Die Rentenkasse hat hohe Reserven und so soll der Beitrag erstmals seit 18 Jahren unter 19 Prozent sinken. Gewerkschaften befürchten noch niedrigere Renten.

Werden in der Folge auch die Renten sinken? Bild: dapd

BERLIN dpa | Der Rentenbeitrag dürfte Anfang kommenden Jahres von derzeit 19,6 auf 18,9 Prozent sinken – und damit auf den niedrigsten Stand seit 18 Jahren. Eine solche Entscheidung zeichne sich nach jüngsten Berechnungen ab, sagte der Sprecher von Sozialministerin Ursula von der Leyen (CDU), Jens Flosdorff, am Freitag in Berlin. Dies werde für Arbeitnehmer und Arbeitgeber eine Entlastung um jeweils rund drei Milliarden Euro bringen. Zuletzt hatte Schwarz-Gelb eine Senkung auf 19,0 Prozent angepeilt.

Sozialverbände, Gewerkschaften und Opposition lehnen die geplante Kürzung unter anderem als Wahlkampfgeschenk der Koalition ab. Mit einer Senkung auf 18,9 Prozent würde im Bundestagswahljahr der Beitragssatz erstmals seit 1995 die Schwelle von 19 Prozent wieder unterschreiten.

Der Schätzerkreis der Rentenversicherung habe turnusgemäß vom 16. bis 18. Oktober getagt und sei zu dem Ergebnis gekommen, dass eine Senkung auf 18,9 Prozent möglich sei, sagte der Sprecher. Die Finanzlage der Rentenversicherung habe sich im Vergleich zum Sommer positiv entwickelt. Auch die in dieser Woche veröffentlichte Wirtschaftsprognose habe dazu beigetragen, „dass man zu diesem erfreulichen Ergebnis gekommen ist“.

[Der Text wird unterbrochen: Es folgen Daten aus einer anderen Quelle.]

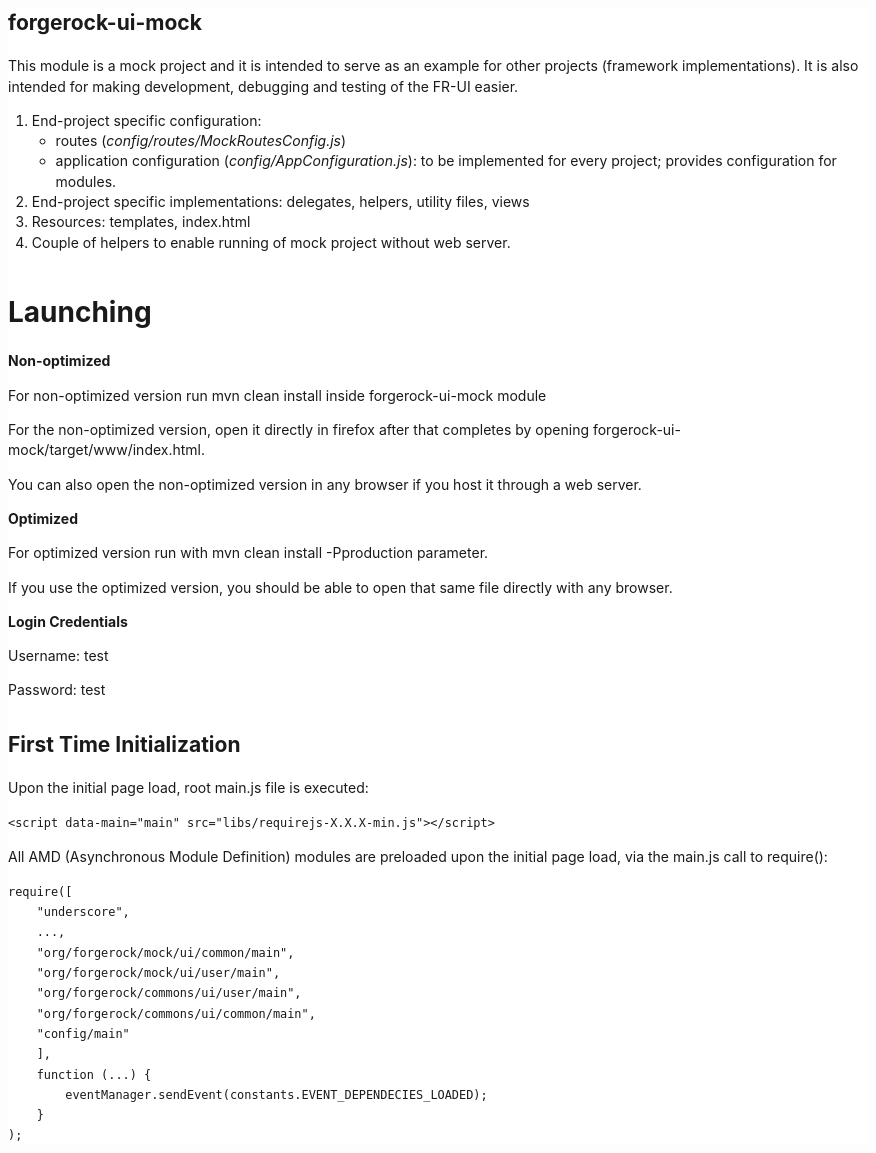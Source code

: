 <h2 id="contents_mock">forgerock-ui-mock</h2>

This module is a mock project and it is intended to serve as an example 
for other projects (framework implementations). It is also intended for 
making development, debugging and testing of the FR-UI easier.

1. End-project specific configuration: 
    * routes (_config/routes/MockRoutesConfig.js_)
    * application configuration (_config/AppConfiguration.js_): to be implemented for every project; provides configuration for modules.
2. End-project specific implementations: delegates, helpers, utility files, views 
3. Resources: templates, index.html
4. Couple of helpers to enable running of mock project without web server.

<h1 id="launching">Launching</h1>

**Non-optimized**

For non-optimized version run mvn clean install inside forgerock-ui-mock module

For the non-optimized version, open it directly in firefox after that completes by opening forgerock-ui-mock/target/www/index.html.

You can also open the non-optimized version in any browser if you host it through a web server.

**Optimized**

For optimized version run with mvn clean install -Pproduction parameter.

If you use the optimized version, you should be able to open that same file directly with any browser.

**Login Credentials** 

Username: test

Password: test 

<h2 id="init">First Time Initialization </h2>

Upon the initial page load, root main.js file is executed: 
        
    <script data-main="main" src="libs/requirejs-X.X.X-min.js"></script>

All AMD (Asynchronous Module Definition) modules are preloaded upon the initial page load, via the main.js call to require(): 

    require([
        "underscore",
        ...,
        "org/forgerock/mock/ui/common/main",
        "org/forgerock/mock/ui/user/main",
        "org/forgerock/commons/ui/user/main",
        "org/forgerock/commons/ui/common/main",
        "config/main"
        ], 
        function (...) {
            eventManager.sendEvent(constants.EVENT_DEPENDECIES_LOADED);
        }
    );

Das entsprechende Gesetz sei im August vom Kabinett verabschiedet worden. Dort müsse während der parlamentarischen Beratungen die Beitragszahl verändert werden, sagte Flosdorff. Anschließend müssen Bundestag und Bundesrat noch grünes Licht geben. Koalitionskreise hatten zuvor erklärt, eine Entscheidung über den Beitragssatz für das kommende Jahr könne schon kommende Woche fallen.

Lieber Altersarmut bekämpfen

Die „eiserne Reserve“ der Rentenkasse dürfte zum Jahresende auf 28,8 Milliarden Euro steigen, knapp das 1,7-fache einer Monatsausgabe – oder sogar noch höher. Laut Gesetz ist der Beitrag zu senken, wenn die Rücklage das 1,5-fache einer Monatsausgabe übersteigt. Opposition und Gewerkschaften sind aus Sorge vor künftig zu niedrigen Renten gegen eine Senkung des Beitragssatzes.

Die Präsidentin des Sozialverbands VdK Deutschland, Ulrike Mascher, warnte: „Es ist ein völlig falsches Signal, bei ständig sinkenden Renten und drohender Altersarmut durch eine Absenkung des Beitragssatzes die bestehenden Rücklagen bis auf die Mindestrücklage aufzulösen.“ Stattdessen sollten die Überschüsse in der Rentenversicherung genutzt werden, um Altersarmut zu bekämpfen.

DGB-Vorstandsmitglied Annelie Buntenbach erklärte, die Koalition solle lieber die Praxisgebühr abschaffen. Eine Senkung des Rentenbeitrags widerspräche den demografischen Herausforderungen.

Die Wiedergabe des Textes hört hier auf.